Processes and Equipment
Al-Rāzī mentions the following chemical processes:
- distillation,
- calcination,
- solution,
- evaporation,
- crystallization,
- sublimation,
- filtration,
- amalgamation,
- and ceration (a process for making solids pasty or fusible.)
Some of these operations (calcination, solution, filtration, crystallization, sublimation and distillation) are also known to have been practiced by pre-Islamic Alexandrian alchemists.

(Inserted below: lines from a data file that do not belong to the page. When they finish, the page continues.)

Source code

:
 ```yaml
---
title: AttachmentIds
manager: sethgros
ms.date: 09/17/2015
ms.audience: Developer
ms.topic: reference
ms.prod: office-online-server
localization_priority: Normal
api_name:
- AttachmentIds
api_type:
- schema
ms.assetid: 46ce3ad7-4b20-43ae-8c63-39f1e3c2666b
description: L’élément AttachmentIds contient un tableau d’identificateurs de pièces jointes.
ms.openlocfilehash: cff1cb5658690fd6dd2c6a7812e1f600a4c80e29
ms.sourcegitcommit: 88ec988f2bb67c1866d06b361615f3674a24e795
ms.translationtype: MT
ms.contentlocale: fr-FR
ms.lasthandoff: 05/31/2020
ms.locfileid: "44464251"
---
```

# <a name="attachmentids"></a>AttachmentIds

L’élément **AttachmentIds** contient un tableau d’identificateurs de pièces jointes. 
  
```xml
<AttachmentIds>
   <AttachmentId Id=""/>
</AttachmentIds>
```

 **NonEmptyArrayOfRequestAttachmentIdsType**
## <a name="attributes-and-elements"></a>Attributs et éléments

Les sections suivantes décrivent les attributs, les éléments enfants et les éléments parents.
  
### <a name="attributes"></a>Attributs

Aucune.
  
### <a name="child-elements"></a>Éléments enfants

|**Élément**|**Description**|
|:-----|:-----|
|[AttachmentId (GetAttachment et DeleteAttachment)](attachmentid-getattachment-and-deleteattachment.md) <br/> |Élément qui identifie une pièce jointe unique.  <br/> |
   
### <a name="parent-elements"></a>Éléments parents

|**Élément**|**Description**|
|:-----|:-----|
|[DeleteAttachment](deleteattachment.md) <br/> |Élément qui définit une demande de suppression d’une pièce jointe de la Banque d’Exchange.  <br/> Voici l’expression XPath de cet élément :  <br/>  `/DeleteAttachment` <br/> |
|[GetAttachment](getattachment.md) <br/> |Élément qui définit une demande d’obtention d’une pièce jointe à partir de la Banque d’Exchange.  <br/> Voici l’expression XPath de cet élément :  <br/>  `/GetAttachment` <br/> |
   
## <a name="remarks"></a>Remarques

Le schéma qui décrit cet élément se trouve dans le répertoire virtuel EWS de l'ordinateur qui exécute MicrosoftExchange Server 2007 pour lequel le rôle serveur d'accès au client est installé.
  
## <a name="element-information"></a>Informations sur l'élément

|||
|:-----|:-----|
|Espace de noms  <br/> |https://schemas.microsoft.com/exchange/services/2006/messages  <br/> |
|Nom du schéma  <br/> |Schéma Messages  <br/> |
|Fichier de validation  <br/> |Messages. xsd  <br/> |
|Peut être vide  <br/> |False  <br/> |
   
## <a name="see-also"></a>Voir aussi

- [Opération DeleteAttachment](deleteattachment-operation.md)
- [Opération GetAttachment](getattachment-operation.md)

In his Secretum secretorum, Al-Rāzī mentions the following equipment:
- Tools for melting substances (li-tadhwīb): hearth (kūr), bellows (minfākh aw ziqq), crucible (bawtaqa), the būt bar būt (in Arabic) or botus barbatus (in Latin), ladle (mighrafa aw milʿaqa), tongs (māsik aw kalbatān), scissors (miqṭaʿ), hammer (mukassir), file (mibrad).
- Tools for the preparation of drugs (li-tadbīr al-ʿaqāqīr): cucurbit and still with evacuation tube (qarʿ aw anbīq dhū-khatm), receiving matras (qābila), blind still (without evacuation tube) (al-anbīq al-aʿmā), aludel (al-uthāl), goblets (qadaḥ), flasks (qārūra, plural quwārīr), rosewater flasks (māʿ wariyya), cauldron (marjal aw tanjīr), earthenware pots varnished on the inside with their lids (qudūr wa makabbāt), water bath or sand bath (qadr), oven (al-tannūr in Arabic, athanor in Latin), small cylindirical oven for heating aludel (mustawqid), funnels, sieves, filters, etc.